Step 1—The Ethnography

Designing for the visually impaired requires more empathy than other target audiences. Therefore, conducting an ethnographic study was crucial to the success of this project. As we discovered, our assumptions were slightly off from the actual realities of the visually impaired. For instance, their knowledge of accessible technologies surpassed what we initially thought, so much so that they had already ruled out some technical approaches for enhancing their life, such as guided indoor navigation. Furthermore, we discovered that the visually impaired are methodical in their approaches to adopting new tools, which does not leave a big margin of error for developers. It was really clear that good intentions were not enough, but that understanding their true realities was much more important.

We interviewed five people who had different levels of visual impairment and who lived in different social contexts. We wanted to understand the role that technology currently plays in their lives and how they used technology, if at all, to overcome the challenges and anxieties related to shopping with a visual impairment.

Throughout our ethnographic interviews and the analysis that followed, a few key elements emerged:

  • Efficient technology is readily explored: The visually impaired people who we interviewed were particularly tech-savvy. They were open to the potential of the newest technologies, and most owned smartphones and were very rigorous in their approaches to learning new technologies. Online shopping was often their preferred shopping method, and they were also quick to discover new products and services that become accessible through various online and offline channels.
  • Shopping assistance is almost always necessary: In contrast, our informants were clear about the impracticalities of going shopping by themselves. Store layouts are unpredictable and can be very hazardous to navigate. Guide dogs aren’t fully reliable either, since smells and other people in the store can disturb them. Instead, the blind must rely on human assistants that guide them around the store. It is easy to see then how online shopping has for many become their preferred shopping method.
  • The experience of discovery is difficult: For the blind, there is no wandering upon something or someplace serendipitous or new; they must rely on others to discover new products. Even if some store doors are equipped with buttons that are able to announce the name of the shop and what it sells, the equipment cost remains too high to promote widespread adoption. Additionally, unexpected sensory inputs can create dissonance and suddenly make navigation more difficult.
  • Tools and technology cannot take the place of previously mastered skills: Canes, dogs, and even talking GPS are not replacements for the ability to walk in a straight line and sense the environment. Acquiring new tools only happens when the underlying skill has been mastered. For instance, guide dogs are generally obtained when a person has perfected the ability to use a cane. The key is that they are the ones walking the dog and not the other way around. This is the same for the adoption of new technologies as well.

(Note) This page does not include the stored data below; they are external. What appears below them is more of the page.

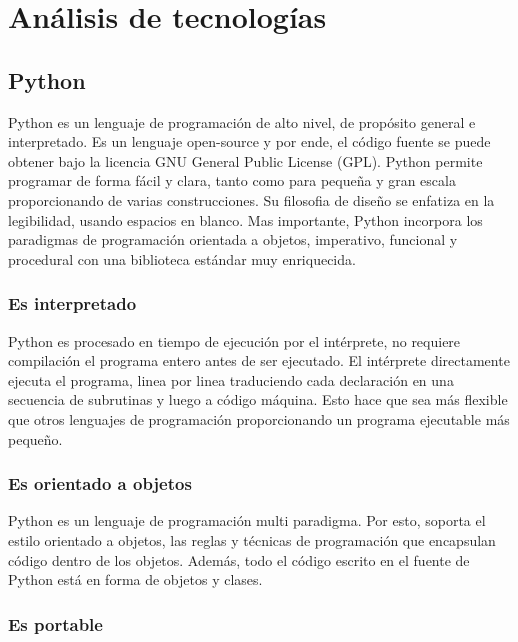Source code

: \chapter{Análisis de tecnologías}
\label{sec:analisis_tecnologias}

\section[Python]{Python}

Python es un lenguaje de programación de alto nivel, de propósito general e interpretado. Es un lenguaje open-source y por ende, el código fuente se puede obtener bajo la licencia GNU General Public License (GPL). Python permite programar de forma fácil y clara, tanto como para pequeña y gran escala proporcionando de varias construcciones. Su filosofia de diseño se enfatiza en la legibilidad, usando espacios en blanco. Mas importante, Python incorpora los paradigmas de programación orientada a objetos, imperativo, funcional y procedural con una biblioteca estándar muy enriquecida.

\subsection[Es interpretado]{Es interpretado}

Python es procesado en tiempo de ejecución por el intérprete, no requiere compilación el programa entero antes de ser ejecutado. El intérprete directamente ejecuta el programa, linea por linea traduciendo cada declaración en una secuencia de subrutinas y luego a código máquina. Esto hace que sea más flexible que otros lenguajes de programación proporcionando un programa ejecutable más pequeño.

\subsection[Es orientado a objetos]{Es orientado a objetos}

Python es un lenguaje de programación multi paradigma. Por esto, soporta el estilo orientado a objetos, las reglas y técnicas de programación que encapsulan código dentro de los objetos. Además, todo el código escrito en el fuente de Python está en forma de objetos y clases.

\subsection[Es portable]{Es portable}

Example of a tool: A contrast plate to see food (low vision).

Example of a tool: A contrast plate to see food (low vision)

These insights led us to a brainstorming session, guided by what we had learned.

Step 2—Ideation

We set out to develop an idea that would enhance, rather than replace, a skill mastered by the visually impaired. It was tempting to develop a navigation system that would allow the visually impaired to go around the store by themselves, but we resisted as our informants were adamant that the technology is still not as reliable as human assistants.

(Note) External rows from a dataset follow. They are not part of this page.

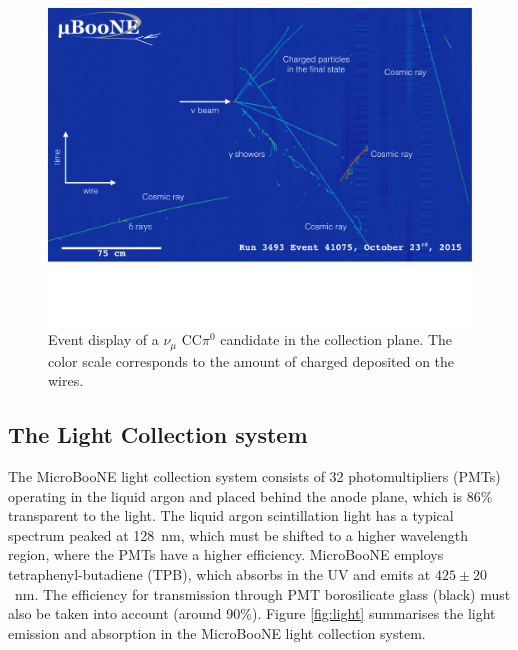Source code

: \begin{figure}[htbp]
    \centering
    \includegraphics[width=0.9\linewidth]{figures/evd_ccpi0.pdf}
    \caption{Event display of a $\nu_{\mu}$ CC$\pi^0$ candidate in the collection plane. The color scale corresponds to the amount of charged deposited on the wires.}
    \label{fig:evd_ccpi0}
\end{figure}


\subsection{The Light Collection system}
The MicroBooNE light collection system consists of 32 photomultipliers (PMTs) operating in the liquid argon and placed behind the anode plane, which is 86\% transparent to the light.
The liquid argon scintillation light has a typical spectrum peaked at 128~nm, which must be shifted to a higher wavelength region, where the PMTs have a higher efficiency.
MicroBooNE employs tetraphenyl-butadiene (TPB), which absorbs in the UV and emits at $425\pm20$~nm. The efficiency for transmission through PMT borosilicate glass (black) must also be taken into account (around 90\%).
Figure \ref{fig:light} summarises the light emission and absorption in the MicroBooNE light collection system.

Instead, we came up with a mobile application that augments the autonomy of the visually impaired by allowing them to manage their own shopping list, empowering them to direct their shopping assistant.

Furthermore, we sought to develop this application in a way that would also be useful for the sighted.

  • Shopping list management: The app can automatically check the product off the list when it is scanned, which is much more convenient than going through the list with voiceover (an accessibility technique that reads the element that is selected on the screen). The scanning occurs continuously and in real-time, so the visually impaired only need to turn the product around in front of the smartphone until it is recognized, instead of having to take perfectly focused snaps.
  • Efficient store navigation: To optimize going around the store, the application coalesces elements together based on their proximity to one another and their location in the store. For instance, vegetables are located in the produce section of most grocery stores. As the user walks around the store, the application automatically highlights the items on the list that are nearby; blind users will get a spoken list. This is useful information for instructing the store clerk on which items to pick up, and avoiding any difficult and anxiety provoking backtracking on the side of the visually impaired shopper.
  • Improved discovery: The previous shopping lists created by the user are used to recommend items for new shopping lists. Those recommendations can come directly from previous purchases, or from other users’ who have similar purchase histories. Furthermore, the store can suggest recipes that require already purchased ingredients with new ones that have yet to appear on the visually impaired shopper’s list.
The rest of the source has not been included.